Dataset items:
-*-*-
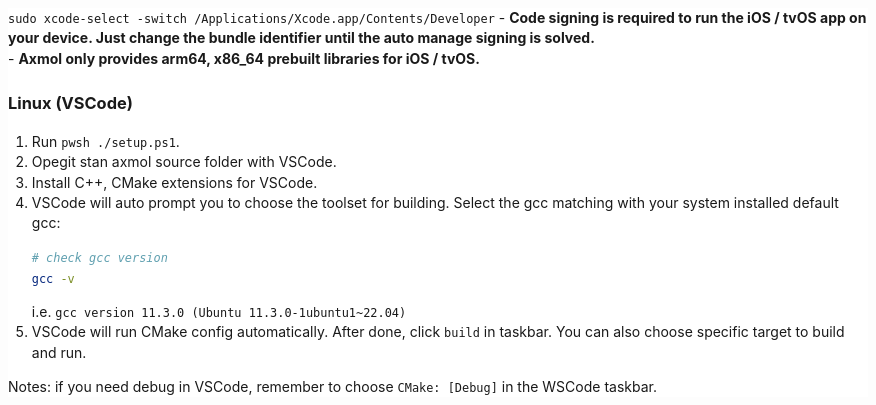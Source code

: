    ```sudo xcode-select -switch /Applications/Xcode.app/Contents/Developer```
     - **Code signing is required to run the iOS / tvOS app on your device. Just change the bundle identifier until the auto manage signing is solved.**  
     - **Axmol only provides arm64, x86_64 prebuilt libraries for iOS / tvOS.**

### Linux (VSCode)

1. Run `pwsh ./setup.ps1`.
2. Opegit stan axmol source folder with VSCode.
3. Install C++, CMake extensions for VSCode.
4. VSCode will auto prompt you to choose the toolset for building. Select the gcc matching with your system installed default gcc:
    ```sh
    # check gcc version
    gcc -v
    ```
    i.e. `gcc version 11.3.0 (Ubuntu 11.3.0-1ubuntu1~22.04)`
5. VSCode will run CMake config automatically. After done, click `build` in taskbar. You can also choose specific target
  to build and run.

Notes: if you need debug in VSCode, remember to choose `CMake: [Debug]` in the WSCode taskbar.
-*-*-
- TASK TO CARRY OUT -
The line with "### Linux (VSCode)" and all lines after it through the end of the data above: write these out exactly and add nothing.

- SOLVED EXERCISE -
### Linux (VSCode)

1. Run `pwsh ./setup.ps1`.
2. Opegit stan axmol source folder with VSCode.
3. Install C++, CMake extensions for VSCode.
4. VSCode will auto prompt you to choose the toolset for building. Select the gcc matching with your system installed default gcc:
    ```sh
    # check gcc version
    gcc -v
    ```
    i.e. `gcc version 11.3.0 (Ubuntu 11.3.0-1ubuntu1~22.04)`
5. VSCode will run CMake config automatically. After done, click `build` in taskbar. You can also choose specific target
  to build and run.

Notes: if you need debug in VSCode, remember to choose `CMake: [Debug]` in the WSCode taskbar.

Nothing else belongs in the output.